WHAT TO PRODUCE | The first line of the entries below, the line containing "동작 속도가 빠르다.", and every line between them should be repeated exactly, and nothing else.

PROVIDED ENTRIES |
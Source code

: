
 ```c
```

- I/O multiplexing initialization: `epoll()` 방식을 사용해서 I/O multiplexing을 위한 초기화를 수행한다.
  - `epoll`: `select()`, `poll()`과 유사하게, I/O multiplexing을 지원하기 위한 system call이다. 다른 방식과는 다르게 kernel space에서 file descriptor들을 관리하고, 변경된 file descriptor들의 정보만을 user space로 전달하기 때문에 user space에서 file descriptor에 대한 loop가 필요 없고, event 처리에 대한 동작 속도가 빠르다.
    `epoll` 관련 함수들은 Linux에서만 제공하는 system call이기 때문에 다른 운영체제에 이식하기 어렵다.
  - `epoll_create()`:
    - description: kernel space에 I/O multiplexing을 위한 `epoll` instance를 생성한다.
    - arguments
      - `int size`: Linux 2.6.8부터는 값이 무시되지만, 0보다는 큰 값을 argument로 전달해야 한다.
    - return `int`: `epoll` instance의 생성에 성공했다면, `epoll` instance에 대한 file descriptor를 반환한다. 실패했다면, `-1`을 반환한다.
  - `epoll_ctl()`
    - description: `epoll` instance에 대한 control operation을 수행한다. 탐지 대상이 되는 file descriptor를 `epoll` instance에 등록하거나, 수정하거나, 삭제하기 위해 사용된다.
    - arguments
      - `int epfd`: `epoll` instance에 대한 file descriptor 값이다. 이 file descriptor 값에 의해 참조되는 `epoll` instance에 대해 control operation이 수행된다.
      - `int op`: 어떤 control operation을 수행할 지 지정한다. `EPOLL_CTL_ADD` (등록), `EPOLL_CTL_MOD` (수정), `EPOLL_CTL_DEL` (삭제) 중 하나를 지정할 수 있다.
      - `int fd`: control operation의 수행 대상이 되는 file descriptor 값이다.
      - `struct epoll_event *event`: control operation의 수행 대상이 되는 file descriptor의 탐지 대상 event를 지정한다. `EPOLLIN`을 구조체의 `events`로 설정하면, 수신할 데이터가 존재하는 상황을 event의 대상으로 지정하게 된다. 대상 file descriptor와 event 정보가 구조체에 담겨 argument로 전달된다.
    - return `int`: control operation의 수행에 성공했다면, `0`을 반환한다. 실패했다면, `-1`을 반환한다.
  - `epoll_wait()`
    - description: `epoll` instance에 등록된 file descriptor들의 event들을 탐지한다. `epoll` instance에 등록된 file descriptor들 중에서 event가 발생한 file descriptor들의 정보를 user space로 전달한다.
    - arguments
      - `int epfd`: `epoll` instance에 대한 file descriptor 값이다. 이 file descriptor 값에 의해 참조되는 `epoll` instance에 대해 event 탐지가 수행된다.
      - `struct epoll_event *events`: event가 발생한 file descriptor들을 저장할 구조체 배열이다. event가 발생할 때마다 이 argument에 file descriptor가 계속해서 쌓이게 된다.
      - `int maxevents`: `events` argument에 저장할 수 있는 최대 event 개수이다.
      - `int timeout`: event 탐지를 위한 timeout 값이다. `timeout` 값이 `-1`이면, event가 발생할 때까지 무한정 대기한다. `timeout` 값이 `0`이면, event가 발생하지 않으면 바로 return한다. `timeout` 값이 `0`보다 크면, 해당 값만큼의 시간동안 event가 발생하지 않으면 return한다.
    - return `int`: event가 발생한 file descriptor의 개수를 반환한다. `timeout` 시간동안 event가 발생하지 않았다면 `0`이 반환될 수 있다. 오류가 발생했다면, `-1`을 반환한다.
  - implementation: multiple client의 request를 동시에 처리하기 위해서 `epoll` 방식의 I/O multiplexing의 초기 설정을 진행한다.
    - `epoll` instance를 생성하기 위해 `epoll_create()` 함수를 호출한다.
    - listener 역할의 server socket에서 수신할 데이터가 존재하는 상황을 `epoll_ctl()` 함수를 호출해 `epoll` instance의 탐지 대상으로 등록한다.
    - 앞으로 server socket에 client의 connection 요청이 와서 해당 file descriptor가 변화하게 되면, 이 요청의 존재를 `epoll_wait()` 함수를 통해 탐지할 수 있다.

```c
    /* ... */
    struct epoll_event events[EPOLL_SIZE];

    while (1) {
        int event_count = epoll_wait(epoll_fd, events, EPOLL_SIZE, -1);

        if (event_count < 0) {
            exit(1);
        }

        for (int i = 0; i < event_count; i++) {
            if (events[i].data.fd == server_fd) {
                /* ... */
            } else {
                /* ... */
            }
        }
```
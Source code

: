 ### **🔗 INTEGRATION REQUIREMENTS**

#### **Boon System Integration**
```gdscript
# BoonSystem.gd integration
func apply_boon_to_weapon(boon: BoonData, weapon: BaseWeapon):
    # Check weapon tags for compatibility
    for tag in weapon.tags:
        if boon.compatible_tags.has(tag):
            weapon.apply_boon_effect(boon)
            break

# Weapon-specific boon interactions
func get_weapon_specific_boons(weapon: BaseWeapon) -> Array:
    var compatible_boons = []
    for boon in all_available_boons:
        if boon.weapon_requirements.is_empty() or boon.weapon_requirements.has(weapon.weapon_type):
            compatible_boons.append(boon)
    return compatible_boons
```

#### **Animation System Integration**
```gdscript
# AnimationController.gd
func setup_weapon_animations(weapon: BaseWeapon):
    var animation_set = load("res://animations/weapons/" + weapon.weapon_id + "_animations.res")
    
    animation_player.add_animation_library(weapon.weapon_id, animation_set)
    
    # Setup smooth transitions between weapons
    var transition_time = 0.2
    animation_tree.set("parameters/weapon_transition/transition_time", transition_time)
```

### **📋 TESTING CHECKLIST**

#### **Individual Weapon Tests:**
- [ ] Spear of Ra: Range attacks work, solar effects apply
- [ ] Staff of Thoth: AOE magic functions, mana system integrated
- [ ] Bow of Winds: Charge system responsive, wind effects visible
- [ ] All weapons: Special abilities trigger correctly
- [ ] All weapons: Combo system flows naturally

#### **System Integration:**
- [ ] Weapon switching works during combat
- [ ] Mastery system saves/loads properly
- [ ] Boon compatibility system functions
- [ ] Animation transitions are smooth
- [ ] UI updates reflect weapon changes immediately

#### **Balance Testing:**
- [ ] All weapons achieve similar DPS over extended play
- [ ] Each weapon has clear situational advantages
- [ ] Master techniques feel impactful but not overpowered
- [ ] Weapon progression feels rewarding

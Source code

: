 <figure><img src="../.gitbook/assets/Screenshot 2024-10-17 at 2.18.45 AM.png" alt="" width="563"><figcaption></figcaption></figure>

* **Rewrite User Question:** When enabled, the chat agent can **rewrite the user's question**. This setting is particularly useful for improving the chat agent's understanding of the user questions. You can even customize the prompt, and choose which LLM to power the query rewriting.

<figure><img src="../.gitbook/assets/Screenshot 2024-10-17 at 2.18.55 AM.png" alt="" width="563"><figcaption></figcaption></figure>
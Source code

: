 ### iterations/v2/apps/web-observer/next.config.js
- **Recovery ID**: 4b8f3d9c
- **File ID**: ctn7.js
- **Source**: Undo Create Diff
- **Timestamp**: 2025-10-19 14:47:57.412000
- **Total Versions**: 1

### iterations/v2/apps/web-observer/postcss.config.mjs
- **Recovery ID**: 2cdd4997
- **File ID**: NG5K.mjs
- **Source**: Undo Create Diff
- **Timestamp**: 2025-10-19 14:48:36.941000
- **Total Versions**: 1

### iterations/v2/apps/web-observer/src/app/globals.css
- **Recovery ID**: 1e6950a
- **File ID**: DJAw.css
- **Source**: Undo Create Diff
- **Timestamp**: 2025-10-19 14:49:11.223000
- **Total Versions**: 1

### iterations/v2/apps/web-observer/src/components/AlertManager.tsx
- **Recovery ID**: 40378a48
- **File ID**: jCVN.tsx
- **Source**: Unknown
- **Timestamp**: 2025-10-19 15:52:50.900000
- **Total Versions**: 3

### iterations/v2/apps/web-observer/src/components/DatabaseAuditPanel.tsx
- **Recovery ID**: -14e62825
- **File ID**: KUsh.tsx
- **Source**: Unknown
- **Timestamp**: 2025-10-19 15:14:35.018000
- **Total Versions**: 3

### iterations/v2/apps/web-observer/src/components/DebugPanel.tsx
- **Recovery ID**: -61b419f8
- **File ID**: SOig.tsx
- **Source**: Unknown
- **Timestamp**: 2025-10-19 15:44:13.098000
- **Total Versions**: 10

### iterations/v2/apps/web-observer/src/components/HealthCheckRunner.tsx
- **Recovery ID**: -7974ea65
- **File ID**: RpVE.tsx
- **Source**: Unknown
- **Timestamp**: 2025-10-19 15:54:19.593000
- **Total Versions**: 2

TASK RESULT |
Source code

:
 ```c
```

- I/O multiplexing initialization: `epoll()` 방식을 사용해서 I/O multiplexing을 위한 초기화를 수행한다.
  - `epoll`: `select()`, `poll()`과 유사하게, I/O multiplexing을 지원하기 위한 system call이다. 다른 방식과는 다르게 kernel space에서 file descriptor들을 관리하고, 변경된 file descriptor들의 정보만을 user space로 전달하기 때문에 user space에서 file descriptor에 대한 loop가 필요 없고, event 처리에 대한 동작 속도가 빠르다.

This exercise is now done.